Wall Street Journal: We Belong to Murdoch
News Corp. Secures Votes from Dow Jones’ Bancroft Family
By Mike Farrell -- Multichannel News, 7/31/2007 12:26:00 PM
News Corp. chairman Rupert Murdoch may have finally realized his dream to own The Wall Street Journal after the paper reported that the media giant has apparently secured enough votes from the Journal’s ruling Bancroft family.
According to the online edition of the Journal, Bancroft family members owning at least 38% of the vote of Dow Jones, the newspaper’s parent, voted in favor of News Corp.’s $5 billion buyout bid.
After weeks of back-and-forth negotiations -- with several family members vehemently opposed to a sale to News Corp. -- the media giant apparently secured the necessary votes by agreeing to cover costs incurred by the family (mainly for advisers) to evaluate the deal.
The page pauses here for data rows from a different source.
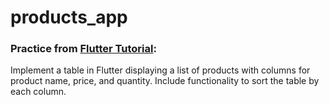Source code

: # products_app

### Practice from [Flutter Tutorial](https://flutter-tutorial.net/useful-widgets/questions-for-practice-4/):
Implement a table in Flutter displaying a list of products with columns for product name, price, and quantity. Include functionality to sort the table by each column.

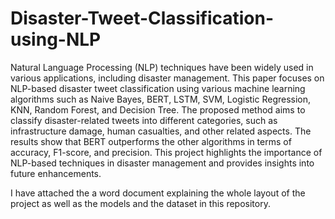 # Disaster-Tweet-Classification-using-NLP

Natural Language Processing (NLP) techniques have been widely used in various applications, including disaster management. This paper focuses on NLP-based disaster tweet classification using various machine learning algorithms such as Naive Bayes, BERT, LSTM, SVM, Logistic Regression, KNN, Random Forest, and Decision Tree. The proposed method aims to classify disaster-related tweets into different categories, such as infrastructure damage, human casualties, and other related aspects. The results show that BERT outperforms the other algorithms in terms of accuracy, F1-score, and precision. This project highlights the importance of NLP-based techniques in disaster management and provides insights into future enhancements.
<br>

I have attached the a word document explaining the whole layout of the project as well as the models and the dataset in this repository.
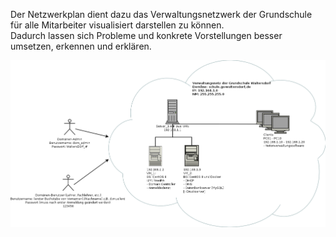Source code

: Der Netzwerkplan dient dazu das Verwaltungsnetzwerk der Grundschule für alle Mitarbeiter visualisiert darstellen zu können.    
Dadurch lassen sich Probleme und konkrete Vorstellungen besser umsetzen, erkennen und erklären.

<a href="https://github.com/notenverwaltung/Notenverwaltungssoftware/blob/master/Bilder/Netzwerkplan.png?raw=true" data-toggle="lightbox" data-title="Netzwerkplan" data-footer="Verwaltungsnetz der Grundschule Waltersdorf">
    <img src="https://github.com/notenverwaltung/Notenverwaltungssoftware/blob/master/Bilder/Netzwerkplan.png?raw=true" class="img-fluid">
</a>
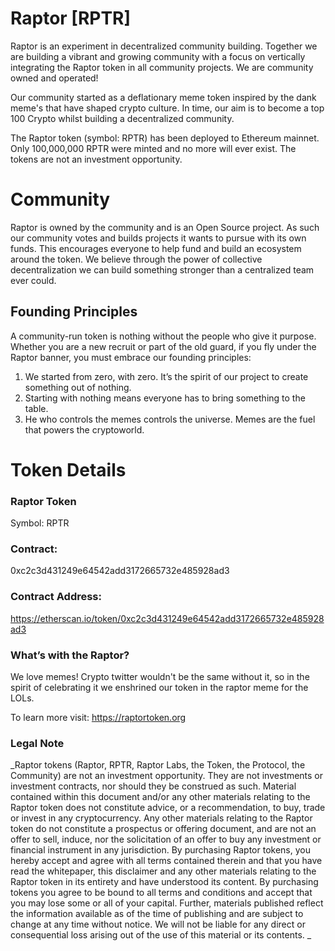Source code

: # Raptor [RPTR]
Raptor is an experiment in decentralized community building. Together we are building a vibrant and growing community with a focus on vertically integrating the Raptor token in all community projects. We are community owned and operated!

Our community started as a deflationary meme token inspired by the dank meme's that have shaped crypto culture. In time, our aim is to become a top 100 Crypto whilst building a decentralized community.

The Raptor token (symbol: RPTR) has been deployed to Ethereum mainnet. Only 100,000,000 RPTR were minted and no more will ever exist. The tokens are not an investment opportunity.


# Community
Raptor is owned by the community and is an Open Source project. As such our community votes and builds projects it wants to pursue with its own funds. This encourages everyone to help fund and build an ecosystem around the token. We believe through the power of collective decentralization we can build something stronger than a centralized team ever could.


## Founding Principles
A community-run token is nothing without the people who give it purpose. Whether you are a new recruit or part of the old guard, if you fly under the Raptor banner, you must embrace our founding principles:
1.	We started from zero, with zero. It’s the spirit of our project to create something out of nothing.
2.	Starting with nothing means everyone has to bring something to the table.
3.	He who controls the memes controls the universe. Memes are the fuel that powers the cryptoworld.

# Token Details

### Raptor Token
Symbol: RPTR

### Contract: 
0xc2c3d431249e64542add3172665732e485928ad3

### Contract Address: 
https://etherscan.io/token/0xc2c3d431249e64542add3172665732e485928ad3

### What’s with the Raptor?
We love memes! Crypto twitter wouldn't be the same without it, so in the spirit of celebrating it we enshrined our token in the raptor meme for the LOLs.

To learn more visit: https://raptortoken.org

### Legal Note
_Raptor tokens (Raptor, RPTR, Raptor Labs, the Token, the Protocol, the Community) are not an investment opportunity. They are not investments or investment contracts, nor should they be construed as such. Material contained within this document and/or any other materials relating to the Raptor token does not constitute advice, or a recommendation, to buy, trade or invest in any cryptocurrency. Any other materials relating to the Raptor token do not constitute a prospectus or offering document, and are not an offer to sell, induce, nor the solicitation of an offer to buy any investment or financial instrument in any jurisdiction. By purchasing Raptor tokens, you hereby accept and agree with all terms contained therein and that you have read the whitepaper, this disclaimer and any other materials relating to the Raptor token in its entirety and have understood its content. By purchasing tokens you agree to be bound to all terms and conditions and accept that you may lose some or all of your capital. Further, materials published reflect the information available as of the time of publishing and are subject to change at any time without notice. We will not be liable for any direct or consequential loss arising out of the use of this material or its contents. _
The Journal estimated those costs to be about $30 million.
The Bancroft family controls about 64.2% of the votes of Dow Jones, but News Corp. needed roughly one-half of that to secure a deal. It is expected that the overwhelming majority of non-Bancroft-family shareholders would approve the News Corp. offer, which, at the time it was made in May, was a 60% premium to Dow Jones’ stock price. The Dow Jones board of directors approved the News Corp. deal July 17.
According to a Reuters report Tuesday, Dow Jones Indexes editor and executive director John Prestbo told reporters in Chicago that the Bancroft family has accepted the News Corp. offer and that Dow Jones “will be part of News Corp.” Reuters said Prestbo was citing an internal company memo.
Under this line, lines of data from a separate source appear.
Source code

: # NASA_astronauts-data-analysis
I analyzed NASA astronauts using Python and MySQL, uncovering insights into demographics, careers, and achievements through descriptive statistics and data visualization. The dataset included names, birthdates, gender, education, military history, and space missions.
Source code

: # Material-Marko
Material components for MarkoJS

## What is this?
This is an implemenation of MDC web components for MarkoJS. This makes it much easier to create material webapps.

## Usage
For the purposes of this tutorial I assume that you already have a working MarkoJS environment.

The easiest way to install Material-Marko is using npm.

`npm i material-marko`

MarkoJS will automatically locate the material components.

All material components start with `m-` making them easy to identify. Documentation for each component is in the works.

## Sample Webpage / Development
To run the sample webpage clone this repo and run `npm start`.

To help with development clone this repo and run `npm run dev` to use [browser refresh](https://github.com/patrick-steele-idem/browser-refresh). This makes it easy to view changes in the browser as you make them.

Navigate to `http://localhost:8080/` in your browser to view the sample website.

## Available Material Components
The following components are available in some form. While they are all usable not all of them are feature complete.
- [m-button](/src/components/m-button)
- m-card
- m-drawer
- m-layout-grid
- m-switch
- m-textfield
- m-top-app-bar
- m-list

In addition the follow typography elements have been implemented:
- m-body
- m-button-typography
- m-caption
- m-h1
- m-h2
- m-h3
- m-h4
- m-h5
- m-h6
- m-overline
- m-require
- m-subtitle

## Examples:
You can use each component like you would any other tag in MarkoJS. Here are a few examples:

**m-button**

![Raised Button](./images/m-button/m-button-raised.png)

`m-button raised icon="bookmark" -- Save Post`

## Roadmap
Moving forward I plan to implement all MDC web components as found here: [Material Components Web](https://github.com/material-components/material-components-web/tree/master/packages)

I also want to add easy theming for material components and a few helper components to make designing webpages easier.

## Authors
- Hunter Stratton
Shares of Dow Jones rose 11.8%, or $5.87 per share, to $57.43 in early trading Tuesday, as news broke that a deal was closer to reality.
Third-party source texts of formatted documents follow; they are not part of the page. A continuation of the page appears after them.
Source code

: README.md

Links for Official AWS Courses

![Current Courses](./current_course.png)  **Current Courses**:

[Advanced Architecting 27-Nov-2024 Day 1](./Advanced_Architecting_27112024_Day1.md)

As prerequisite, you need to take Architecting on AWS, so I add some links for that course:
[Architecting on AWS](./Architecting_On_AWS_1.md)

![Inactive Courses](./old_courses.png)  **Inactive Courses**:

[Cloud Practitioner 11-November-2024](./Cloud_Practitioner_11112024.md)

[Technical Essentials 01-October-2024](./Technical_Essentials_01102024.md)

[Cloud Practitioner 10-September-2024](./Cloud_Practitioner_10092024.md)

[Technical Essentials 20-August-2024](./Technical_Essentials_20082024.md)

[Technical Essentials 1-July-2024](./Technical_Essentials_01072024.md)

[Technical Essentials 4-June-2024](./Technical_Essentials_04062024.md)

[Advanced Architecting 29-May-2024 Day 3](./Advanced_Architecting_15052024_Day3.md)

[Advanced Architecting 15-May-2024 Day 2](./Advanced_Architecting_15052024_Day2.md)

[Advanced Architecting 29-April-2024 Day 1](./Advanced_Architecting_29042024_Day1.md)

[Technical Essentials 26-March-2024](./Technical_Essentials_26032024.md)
According to the Journal, News Corp. scheduled a 4 p.m. board of directors meeting Tuesday to discuss its next step. Dow Jones’ board is expected to meet later this evening, the Journal reported.
Gaining the Journal is expected to add significant cachet to News Corp.’s fledgling Fox Business Network, which is scheduled to launch in 30 million homes in October.
Still up in the air is whether the Journal will continue its relationship with cable business channel CNBC, which uses Journal reporters and editors throughout its programming lineup as part of an agreement that expires in about four years.
News Corp. could buy out the CNBC contract, but some reports have claimed that CNBC has no desire to let the Journal out of its contract.